Never enter the water if there are signs warning of dangerous surf or rip currents. These can quickly pull even the strongest swimmer out to sea, so it’s best to avoid them altogether.

If you do feel yourself being pulled out to sea, swim parallel to the shore until you are out of the current.

Also, check for signage on the beach near your planned snorkeling spot. Lifeguards will typically post signs if there are dangers in a particular area, such as strong currents, sharks, or box jellyfish.

Don’t Snorkel in Murky Waters

The majority of shark attacks are thought to have been cases of mistaken identity.

The theory goes that sharks typically mistake people for seals or other marine animals that are in their diet plan, thus accounting for the largest percentage of shark bites.

While shark bites are rare statistically, it’s worth controlling what you can to minimize the risk. One such factor is to avoid snorkeling in murky waters.

For one thing, murky waters make it difficult to see the marine life that you’re seeking out in the first place. That means it will also be difficult for you to see potential dangers if you’re snorkeling in waters with low-visibility.

For another thing, murky waters just might make it more difficult for a shark to distinguish you from something like a seal.

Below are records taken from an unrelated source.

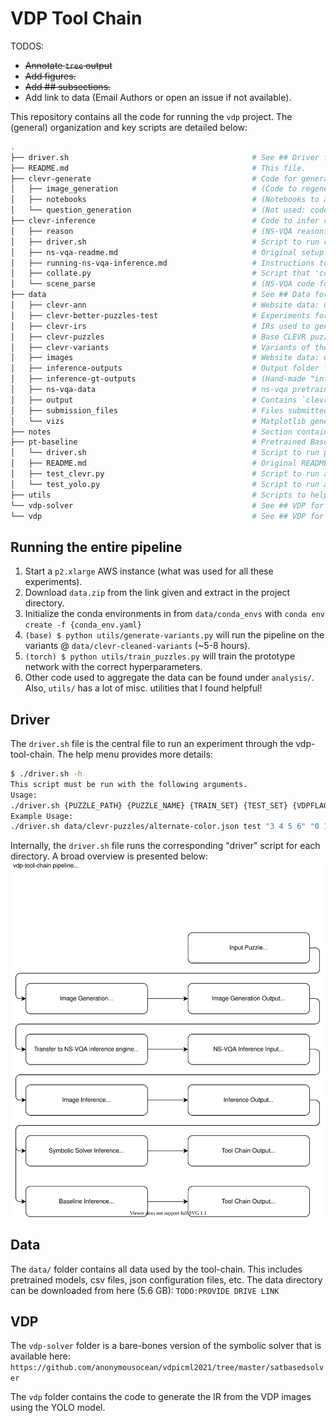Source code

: # VDP Tool Chain

TODOS:
* ~~Annotate `tree` output~~
* ~~Add figures.~~
* ~~Add ## subsections.~~
* Add link to data (Email Authors or open an issue if not available).

This repository contains all the code for running the `vdp` project. The (general) organization and key scripts are detailed below:

```bash
.
├── driver.sh                                         # See ## Driver for details.
├── README.md                                         # This file.
├── clevr-generate                                    # Code for generating custom CLEVR-domain images.
│   ├── image_generation                              # (Code to regenerate clevr-instances)
│   ├── notebooks                                     # (Notebooks to aggregate clevr-data)
│   └── question_generation                           # (Not used: code to generate questions for cler-puzzles)
├── clevr-inference                                   # Code to infer object positions for CLEVR-domain images.
│   ├── reason                                        # (NS-VQA reasoning code.)
│   ├── driver.sh                                     # Script to run clevr-inference.
│   ├── ns-vqa-readme.md                              # Original setup instructions and citation
│   ├── running-ns-vqa-inference.md                   # Instructions to setup and run the code in this folder.
│   ├── collate.py                                    # Script that 'collects' the ns-vqa output for the vdp-solver solver
│   └── scene_parse                                   # (NS-VQA code for parsing clevr-scene)
├── data                                              # See ## Data for more details.
│   ├── clevr-ann                                     # Website data: CLEVR-annotations.
│   ├── clevr-better-puzzles-test                     # Experiments for making new puzzles
│   ├── clevr-irs                                     # IRs used to generate website data.
│   ├── clevr-puzzles                                 # Base CLEVR puzzles.
│   ├── clevr-variants                                # Variants of the base CLEVR puzzles
│   ├── images                                        # Website data: CLEVR-images
│   ├── inference-outputs                             # Output folder for inference.
│   ├── inference-gt-outputs                          # (Hand-made "inferred" puzzles.)
│   ├── ns-vqa-data                                   # ns-vqa pretrained models and raw data
│   ├── output                                        # Contains `clevr-generate` output scenes and images 
│   ├── submission_files                              # Files submitted as supplementary material for ICML21
│   └── vizs                                          # Matplotlib generated viz of each puzzle. 
├── notes                                             # Section containing some notes about experimentation.
├── pt-baseline                                       # Pretrained Baseline model (DeepRanking)
│   └── driver.sh                                     # Script to run pretrained baseline
│   ├── README.md                                     # Original README w/ citation and installation instructions 
│   ├── test_clevr.py                                 # Script to run a CLEVR-domain puzzle through model.
│   └── test_yolo.py                                  # Script to run a natural-scene puzzle through the model.
├── utils                                             # Scripts to help make and debug puzzles.
└── vdp-solver                                        # See ## VDP for details.
└── vdp                                               # See ## VDP for details.
```

## Running the entire pipeline


1. Start a `p2.xlarge` AWS instance (what was used for all these experiments).
1. Download `data.zip` from the link given and extract in the project directory.
1. Initialize the conda environments in from `data/conda_envs` with `conda env create -f {conda_env.yaml}`
1. `(base) $ python utils/generate-variants.py` will run the pipeline on the variants @ `data/clevr-cleaned-variants` (~5-8 hours).
1. `(torch) $ python utils/train_puzzles.py` will train the prototype network with the correct hyperparameters.
1. Other code used to aggregate the data can be found under `analysis/`. Also, `utils/` has a lot of misc. utilities that I found helpful!


## Driver
The `driver.sh` file is the central file to run an experiment through the vdp-tool-chain. The help menu provides more details:
```bash
$ ./driver.sh -h
This script must be run with the following arguments.
Usage:
./driver.sh {PUZZLE_PATH} {PUZZLE_NAME} {TRAIN_SET} {TEST_SET} {VDPFLAGS}
Example Usage:
./driver.sh data/clevr-puzzles/alternate-color.json test "3 4 5 6" "0 1 2" "- 2 -N 100 -C 2"
``` 
Internally, the `driver.sh` file runs the corresponding "driver" script for each directory. A broad overview is presented below:
![pipeline.svg](notes/vdp-pipeline-fig.svg)

## Data

The `data/` folder contains all data used by the tool-chain. This includes pretrained models, csv files, json configuration files, etc. The data directory can be downloaded from here (5.6 GB): `TODO:PROVIDE DRIVE LINK`


## VDP

The `vdp-solver` folder is a bare-bones version of the symbolic solver that is available here: `https://github.com/anonymousocean/vdpicml2021/tree/master/satbasedsolver`

The `vdp` folder contains the code to generate the IR from the VDP images using the YOLO model.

Acclimate Before Wading into Deep Waters

Practice in shallow water, ideally in front of a lifeguard stand. Water that’s shallow enough for you to sit in without being fully immersed works well for “staging.”

Use the ocean water to wash any sand and rocks out of your fins and then put them on (don’t put them on farther up the beach and then try to walk to the water).

Put on your mask and make sure you have a snug fit. Then put on your snorkel, and lean face-first into the water until your head is mostly covered.

This is the time to ensure no water is leaking into your mask, and to practice breathing through your snorkel. Even if you’ve been snorkeling in Hawaii before, unless you’re going out regularly, it can be a bit of a shock to the system and even make you feel claustrophobic to suddenly be breathing through a tube and to experience a limited field of vision, so stay here as long as you need in order to feel comfortable.

Only after you are calmly and comfortably breathing through your snorkel should you set out into deeper waters. But once you do, don’t swim out to the depths of the ocean just yet.

Spend some time kicking around in shallow waters to continue getting used to things; until you’re truly comfortable, it’s a good idea to stay in water that’s shallow enough for you to stand up.

The place to get accustomed to your gear is not in deep, choppy water, surrounded by sharp coral and jagged rocks.

Snorkel With a Partner

Always snorkel with at least one other person; don’t go out alone.

It’s easy to get separated from your friends when you’re snorkeling, so make sure you stick together. If someone does wander off, make sure you know where they are at all times.

It’s also a good idea to designate a meeting spot ahead of time, in case you do get separated.


Snorkeling in Hawaii is an amazing experience that everyone should have at least once in their lifetime.

By following the tips above, you can ensure that your snorkeling trip is safe, fun, and enjoyable for everyone involved.

So what are you waiting for? Grab your gear and come see us in Hawaii for some amazing snorkeling!